世紀末から2000年代にかけては、「小泉今日子と異なるタイプの女性たち」が、時代の先端を走っていました。小泉今日子がこの期間、「渋い」存在に見えたのはその影響です。
アイドル時代の小泉今日子も、時流の渦に飲まれているように見えながら、冷静に状況を見さだめていました(助川幸逸郎「もしも『なんてったってアイドル』を松田聖子が歌っていたら」dot.<ドット> 朝日新聞出版 参照)。彼女には、一時のトレンドに巻きこまれない独特のバランス感覚があるようです。

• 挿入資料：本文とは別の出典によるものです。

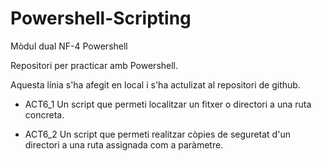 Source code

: # Powershell-Scripting
Mòdul dual NF-4 Powershell

Repositori per practicar amb Powershell.

Aquesta línia s'ha afegit en local i s'ha actulizat al repositori de github.

- ACT6_1 Un script que permeti localitzar un fitxer o directori a una ruta concreta.

- ACT6_2 Un script que permeti realitzar còpies de seguretat d'un directori a una ruta assignada com a paràmetre.
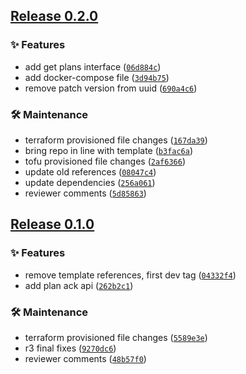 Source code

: ## [Release 0.2.0](https://github.com/aetheric-oss/svc-atc/releases/tag/v0.2.0)

### ✨ Features

- add get plans interface ([`06d884c`](https://github.com/aetheric-oss/svc-atc/commit/06d884cc4220761d8cf0dd648bebefe5391efda2))
- add docker-compose file ([`3d94b75`](https://github.com/aetheric-oss/svc-atc/commit/3d94b75f30b2448178e1a236e4059bacb1b4ac9d))
- remove patch version from uuid ([`690a4c6`](https://github.com/aetheric-oss/svc-atc/commit/690a4c64e95d6f70db4f16bc49c0c15412e67d7e))

### 🛠 Maintenance

- terraform provisioned file changes ([`167da39`](https://github.com/aetheric-oss/svc-atc/commit/167da393f37ccd142bc3f83cab28aa724f52c99d))
- bring repo in line with template ([`b3fac6a`](https://github.com/aetheric-oss/svc-atc/commit/b3fac6a7e704fb580443e5a04d7dcac29824c0bc))
- tofu provisioned file changes ([`2af6366`](https://github.com/aetheric-oss/svc-atc/commit/2af63667693a458fc3c57d2e11fbf2046aa5e820))
- update old references ([`08047c4`](https://github.com/aetheric-oss/svc-atc/commit/08047c4c25a1d3b90bb88072c3f0b7e2e4c64403))
- update dependencies ([`256a061`](https://github.com/aetheric-oss/svc-atc/commit/256a061c35a4e6ccaf9af7df190311d0dde9972a))
- reviewer comments ([`5d85863`](https://github.com/aetheric-oss/svc-atc/commit/5d8586346bc6d01932ba7d6276caeac8a353f74d))

## [Release 0.1.0](https://github.com/Arrow-air/svc-atc/releases/tag/v0.1.0)

### ✨ Features

- remove template references, first dev tag ([`04332f4`](https://github.com/Arrow-air/svc-atc/commit/04332f4e0519835e09bdf2c974685b5025a6b3d5))
- add plan ack api ([`262b2c1`](https://github.com/Arrow-air/svc-atc/commit/262b2c183159089dbb5cd371aea07a8886af52ec))

### 🛠 Maintenance

- terraform provisioned file changes ([`5589e3e`](https://github.com/Arrow-air/svc-atc/commit/5589e3ea0202c985488250b8d7f73aae649aacd2))
- r3 final fixes ([`9270dc6`](https://github.com/Arrow-air/svc-atc/commit/9270dc68be06091bdd5bba5b4008b78d57105336))
- reviewer comments ([`48b57f0`](https://github.com/Arrow-air/svc-atc/commit/48b57f0303a3111a30e515a7edd4c2514d95178f))

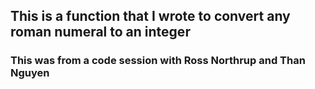 ## This is a function that I wrote to convert any roman numeral to an integer #

### This was from a code session with Ross Northrup and Than Nguyen #
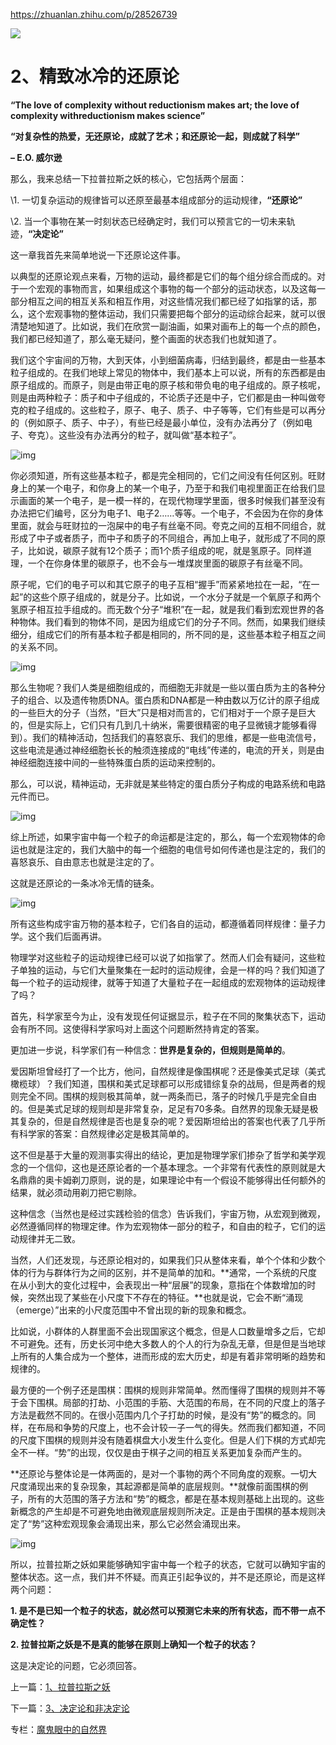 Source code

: https://zhuanlan.zhihu.com/p/28526739



![](_pics/v2-344696515cc13a52dfb24b28ad39d3ad_hd.jpg)



# 2、精致冰冷的还原论



**“The love of complexity without reductionism makes art; the love of complexity withreductionism makes science”**

**“对复杂性的热爱，无还原论，成就了艺术；和还原论一起，则成就了科学”**

**– E.O. 威尔逊**



那么，我来总结一下拉普拉斯之妖的核心，它包括两个层面：

\1. 一切复杂运动的规律皆可以还原至最基本组成部分的运动规律，**“还原论”**

\2. 当一个事物在某一时刻状态已经确定时，我们可以预言它的一切未来轨迹，**“决定论”**

这一章我首先来简单地说一下还原论这件事。

以典型的还原论观点来看，万物的运动，最终都是它们的每个组分综合而成的。对于一个宏观的事物而言，如果组成这个事物的每一个部分的运动状态，以及这每一部分相互之间的相互关系和相互作用，对这些情况我们都已经了如指掌的话，那么，这个宏观事物的整体运动，我们只需要把每个部分的运动综合起来，就可以很清楚地知道了。比如说，我们在欣赏一副油画，如果对画布上的每一个点的颜色，我们都已经知道了，那么毫无疑问，整个画面的状态我们也就知道了。

我们这个宇宙间的万物，大到天体，小到细菌病毒，归结到最终，都是由一些基本粒子组成的。在我们地球上常见的物体中，我们基本上可以说，所有的东西都是由原子组成的。而原子，则是由带正电的原子核和带负电的电子组成的。原子核呢，则是由两种粒子：质子和中子组成的，不论质子还是中子，它们都是由一种叫做夸克的粒子组成的。这些粒子，原子、电子、质子、中子等等，它们有些是可以再分的（例如原子、质子、中子），有些已经是最小单位，没有办法再分了（例如电子、夸克）。这些没有办法再分的粒子，就叫做“基本粒子”。



![img](_pics/v2-c7bef54927b8fd16d1bf4fa7b4ca0079_hd.jpg)

你必须知道，所有这些基本粒子，都是完全相同的，它们之间没有任何区别。旺财身上的某一个电子，和你身上的某一个电子，乃至于和我们电视里面正在给我们显示画面的某一个电子，是一模一样的，在现代物理学里面，很多时候我们甚至没有办法把它们编号，区分为电子1、电子2……等等。一个电子，不会因为在你的身体里面，就会与旺财拉的一泡屎中的电子有丝毫不同。夸克之间的互相不同组合，就形成了中子或者质子，而中子和质子的不同组合，再加上电子，就形成了不同的原子，比如说，碳原子就有12个质子；而1个质子组成的呢，就是氢原子。同样道理，一个在你身体里的碳原子，也不会与一堆煤炭里面的碳原子有丝毫不同。

原子呢，它们的电子可以和其它原子的电子互相“握手”而紧紧地拉在一起，“在一起”的这些个原子组成的，就是分子。比如说，一个水分子就是一个氧原子和两个氢原子相互拉手组成的。而无数个分子“堆积”在一起，就是我们看到宏观世界的各种物体。我们看到的物体不同，是因为组成它们的分子不同。然而，如果我们继续细分，组成它们的所有基本粒子都是相同的，所不同的是，这些基本粒子相互之间的关系不同。



![img](_pics/v2-344696515cc13a52dfb24b28ad39d3ad_hd.jpg)

那么生物呢？我们人类是细胞组成的，而细胞无非就是一些以蛋白质为主的各种分子的组合、以及遗传物质DNA。蛋白质和DNA都是一种由数以万亿计的原子组成的一些巨大的分子（当然，“巨大”只是相对而言的，它们相对于一个原子是巨大的，但是实际上，它们只有几到几十纳米，需要很精密的电子显微镜才能够看得到）。我们的精神活动，包括我们的喜怒哀乐、我们的思维，都是一些电流信号，这些电流是通过神经细胞长长的触须连接成的“电线”传递的，电流的开关，则是由神经细胞连接中间的一些特殊蛋白质的运动来控制的。

那么，可以说，精神运动，无非就是某些特定的蛋白质分子构成的电路系统和电路元件而已。

![img](_pics/v2-439d7e9d7740cdd81596fe26579bcc58_hd.jpg)



综上所述，如果宇宙中每一个粒子的命运都是注定的，那么，每一个宏观物体的命运也就是注定的，我们大脑中的每一个细胞的电信号如何传递也是注定的，我们的喜怒哀乐、自由意志也就是注定的了。

这就是还原论的一条冰冷无情的链条。

![img](_pics/v2-cd51535427f27d87f976ed19f8b9f75b_hd.jpg)



所有这些构成宇宙万物的基本粒子，它们各自的运动，都遵循着同样规律：量子力学。这个我们后面再讲。

物理学对这些粒子的运动规律已经可以说了如指掌了。然而人们会有疑问，这些粒子单独的运动，与它们大量聚集在一起时的运动规律，会是一样的吗？我们知道了每一个粒子的运动规律，就等于知道了大量粒子在一起组成的宏观物体的运动规律了吗？

首先，科学家至今为止，没有发现任何证据显示，粒子在不同的聚集状态下，运动会有所不同。这使得科学家吗对上面这个问题断然持肯定的答案。



更加进一步说，科学家们有一种信念：**世界是复杂的，但规则是简单的**。



爱因斯坦曾经打了一个比方，他问，自然规律是像围棋呢？还是像美式足球（美式橄榄球）？我们知道，围棋和美式足球都可以形成错综复杂的战局，但是两者的规则完全不同。围棋的规则极其简单，就一两条而已，落子的时候几乎是完全自由的。但是美式足球的规则却是非常复杂，足足有70多条。自然界的现象无疑是极其复杂的，但是自然规律是否也是复杂的呢？爱因斯坦给出的答案也代表了几乎所有科学家的答案：自然规律必定是极其简单的。

这不但是基于大量的观测事实得出的结论，更加是物理学家们掺杂了哲学和美学观念的一个信仰，这也是还原论者的一个基本理念。一个非常有代表性的原则就是大名鼎鼎的奥卡姆剃刀原则，说的是，如果理论中有一个假设不能够得出任何额外的结果，就必须动用剃刀把它剔除。

这种信念（当然也是经过实践检验的信念）告诉我们，宇宙万物，从宏观到微观，必然遵循同样的物理定律。作为宏观物体一部分的粒子，和自由的粒子，它们的运动规律并无二致。

当然，人们还发现，与还原论相对的，如果我们只从整体来看，单个个体和少数个体的行为与群体行为之间的区别，并不是简单的加和。**通常，一个系统的尺度在从小到大的变化过程中，会表现出一种“层展”的现象，意指在个体数增加的时候，突然出现了某些在小尺度下不存在的特征。**也就是说，它会不断“涌现（emerge）”出来的小尺度范围中不曾出现的新的现象和概念。

比如说，小群体的人群里面不会出现国家这个概念，但是人口数量增多之后，它却不可避免。还有，历史长河中绝大多数人的个人的行为杂乱无章，但是但是当地球上所有的人集合成为一个整体，进而形成的宏大历史，却是有着非常明晰的趋势和规律的。

最方便的一个例子还是围棋：围棋的规则非常简单。然而懂得了围棋的规则并不等于会下围棋。局部的打劫、小范围的手筋、大范围的布局，在不同的尺度上的落子方法是截然不同的。在很小范围内几个子打劫的时候，是没有“势”的概念的。同样，在布局和争势的尺度上，也不会计较一子一气的得失。然而我们都知道，不同的尺度下围棋的规则并没有随着棋盘大小发生什么变化。但是人们下棋的方式却完全不一样。“势”的出现，仅仅是由于棋子之间的相互关系更加复杂而产生的。

**还原论与整体论是一体两面的，是对一个事物的两个不同角度的观察。一切大尺度涌现出来的复杂现象，其起源都是简单的底层规则。**就像前面围棋的例子，所有的大范围的落子方法和“势”的概念，都是在基本规则基础上出现的。这些新概念的产生却是不可避免地由微观底层规则所决定。正是由于围棋的基本规则决定了“势”这种宏观现象会涌现出来，那么它必然会涌现出来。

![img](_pics/v2-e1629c7961aea24d07635a42f1e6bd70_hd.jpg)



所以，拉普拉斯之妖如果能够确知宇宙中每一个粒子的状态，它就可以确知宇宙的整体状态。这一点，我们并不怀疑。而真正引起争议的，并不是还原论，而是这样两个问题：

**1. 是不是已知一个粒子的状态，就必然可以预测它未来的所有状态，而不带一点不确定性？**

**2. 拉普拉斯之妖是不是真的能够在原则上确知一个粒子的状态？**



这是决定论的问题，它必须回答。



上一篇：[1、拉普拉斯之妖](https://zhuanlan.zhihu.com/p/28522532)

下一篇：[3、决定论和非决定论](https://zhuanlan.zhihu.com/p/28532612)

专栏：[魔鬼眼中的自然界](https://zhuanlan.zhihu.com/c_116602381?group_id=884931161871237120)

2008年のリーマンショックによって「消費文化」が衰退しはじめた現在、スポーツカーを乗りまわしたり、高級ブランド品で身を飾ったり――そういうライフスタイルは、「時代おくれ」と見られるようになっています。必死で「恋愛」を追い求めていた私の知り合いの女性たちも一変しました。彼女たちは今では、
「実際的な面と精神的な面、両方で助けあえるパートナーがいればいい」
といったことを口にします。「恋愛」と「消費」をむすびつけて考えなくなったのです。食文化にこだわっている人々も、「シャンパンを飲んでキャビア」という方向は求めません。「自然食」とか「地球にやさしい食生活」とかが、現在では「フード・エリート」のあいだでトレンドです。
2008年と2010年に、SATCの映画版が作られました。TVドラマ版同様、「消費文化」志向の強い女性層をターゲットにした内容です。とくに2010年公開の第二弾は、主人公四人組がファーストクラスの飛行機でドバイに乗りこむというストーリーでした。その時代遅れな「バブル感」は、アメリカでも日本でも、共鳴を呼ぶどころか非難・失笑を浴びました。この事実からも、先進諸国が足なみをそろえて、「消費文化」の終焉を迎えていることがわかります。
エッセイストの山崎まどかに、『女子とニューヨーク』(メディア総合研究所)という著作があります。そのなかで、SATCのヒロイン・キャリー=ブラッドショーが論じられています。山崎によれば、キャリーは<地方からNYに出てきて、「特別な誰か」になろうとした女性>の代表なのだとか。
だとすれば、『あまちゃん』の春子は、「挫折した和製キャリー」ということになります(上京してアイドル歌手になろうとして夢破れ、故郷にもどったわけですから)。「消費文化」の時代の象徴がキャリーとするなら、そうした時代の終焉を、身をもって語る存在が春子です。
そして、『最後から二番目の恋』の千明は「恋や結婚をあきらめかけた中年のキャリアウーマン」。中井貴一演じる長倉和平と、「恋人」というより「人生の道づれ」としてかかわります。彼女も、「恋愛」から「消費のユニット」という意味が失われた「今」を体現するキャラクターです。